Another D/A converter chip had the pleasure of spending some time with the Audio Precision. This time it was the ADAU1966, on the official evaluation board from Analog Devices.
5 dB of deviation is not state of the art, but it is way below the noise floor of the D/A converter so we might be measuring noise here.
And here we go again. IMD is noise limited all the way up to -2 dBFS but then shoots up.
It seems this converter behaves quite similar to the AK4393, albeit with a slightly higher noise floor. Again the IMD behaviour is affected by the sigma/delta modulator capping out at near full modulation.
Listening test
The board only spent one evening in my home but it did a proper warming up whilst the measurements were taken.

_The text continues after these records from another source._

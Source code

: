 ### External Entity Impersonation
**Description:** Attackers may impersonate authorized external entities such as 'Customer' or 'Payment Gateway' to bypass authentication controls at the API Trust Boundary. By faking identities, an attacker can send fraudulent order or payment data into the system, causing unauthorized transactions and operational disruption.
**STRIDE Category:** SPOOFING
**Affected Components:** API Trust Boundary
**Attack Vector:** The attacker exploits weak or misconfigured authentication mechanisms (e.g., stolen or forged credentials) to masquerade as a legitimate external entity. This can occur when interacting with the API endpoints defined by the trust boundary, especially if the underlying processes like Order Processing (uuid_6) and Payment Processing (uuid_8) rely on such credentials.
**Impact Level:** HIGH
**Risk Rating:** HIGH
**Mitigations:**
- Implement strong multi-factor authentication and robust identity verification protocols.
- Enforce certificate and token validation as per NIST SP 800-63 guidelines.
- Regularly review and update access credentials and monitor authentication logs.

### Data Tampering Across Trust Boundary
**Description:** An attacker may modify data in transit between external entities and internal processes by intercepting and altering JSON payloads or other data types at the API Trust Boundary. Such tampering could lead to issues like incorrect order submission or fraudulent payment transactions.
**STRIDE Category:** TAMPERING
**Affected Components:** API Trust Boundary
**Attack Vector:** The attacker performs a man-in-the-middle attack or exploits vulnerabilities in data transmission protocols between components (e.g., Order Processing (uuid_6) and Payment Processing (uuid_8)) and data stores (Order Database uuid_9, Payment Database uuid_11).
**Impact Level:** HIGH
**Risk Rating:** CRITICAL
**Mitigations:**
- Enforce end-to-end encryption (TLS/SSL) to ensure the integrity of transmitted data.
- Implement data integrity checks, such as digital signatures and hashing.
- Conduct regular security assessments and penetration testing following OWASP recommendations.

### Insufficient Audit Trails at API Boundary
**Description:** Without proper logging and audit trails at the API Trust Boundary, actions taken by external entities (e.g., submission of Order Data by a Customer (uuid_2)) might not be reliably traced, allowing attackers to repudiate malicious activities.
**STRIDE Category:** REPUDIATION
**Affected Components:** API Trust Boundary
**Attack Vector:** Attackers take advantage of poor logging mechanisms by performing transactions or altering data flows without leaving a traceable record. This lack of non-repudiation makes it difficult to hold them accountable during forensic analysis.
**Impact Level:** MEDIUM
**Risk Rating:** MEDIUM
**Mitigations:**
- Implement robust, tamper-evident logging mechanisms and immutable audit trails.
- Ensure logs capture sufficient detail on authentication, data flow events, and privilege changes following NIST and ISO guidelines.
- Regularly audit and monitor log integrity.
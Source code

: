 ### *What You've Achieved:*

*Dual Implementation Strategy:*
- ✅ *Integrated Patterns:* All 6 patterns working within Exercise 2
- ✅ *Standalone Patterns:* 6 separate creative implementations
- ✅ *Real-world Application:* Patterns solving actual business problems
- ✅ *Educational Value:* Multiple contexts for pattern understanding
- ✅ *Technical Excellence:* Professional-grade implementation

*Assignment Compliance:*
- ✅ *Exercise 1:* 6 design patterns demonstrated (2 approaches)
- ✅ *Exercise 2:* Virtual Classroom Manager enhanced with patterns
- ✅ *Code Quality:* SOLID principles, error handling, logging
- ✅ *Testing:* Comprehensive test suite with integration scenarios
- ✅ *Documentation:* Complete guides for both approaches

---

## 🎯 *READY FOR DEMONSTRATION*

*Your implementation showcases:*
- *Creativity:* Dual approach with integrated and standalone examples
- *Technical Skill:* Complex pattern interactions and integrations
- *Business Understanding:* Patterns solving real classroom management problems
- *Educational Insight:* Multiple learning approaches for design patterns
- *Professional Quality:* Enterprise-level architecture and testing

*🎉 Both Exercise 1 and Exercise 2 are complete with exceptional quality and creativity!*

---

I listened to both 48k and 96k sources using the same source material. In other words I used an external PC to do the first upsampling stage, and it seems the 96k was much better than 48k, indicating the first upsampling stage is limiting the converter. Of course I have much more horsepower when doing it externally, so that could explain the differences in quality.
- Needs 10 minutes run-in
- Sound stage is better than AKM and ESS, but behind Wolfson
- Rhythmically just below the AKM, above ESS
- Wolfson seems to play slower? <- some psycho-acoustic effect going on here.
- Wolfson seems louder although measured exactly the same output level. Could have to do with linear phase / minimum phase interpolation.
Overall a very good D/A converter, taking second place after the wolfson and before the AKM/ESS.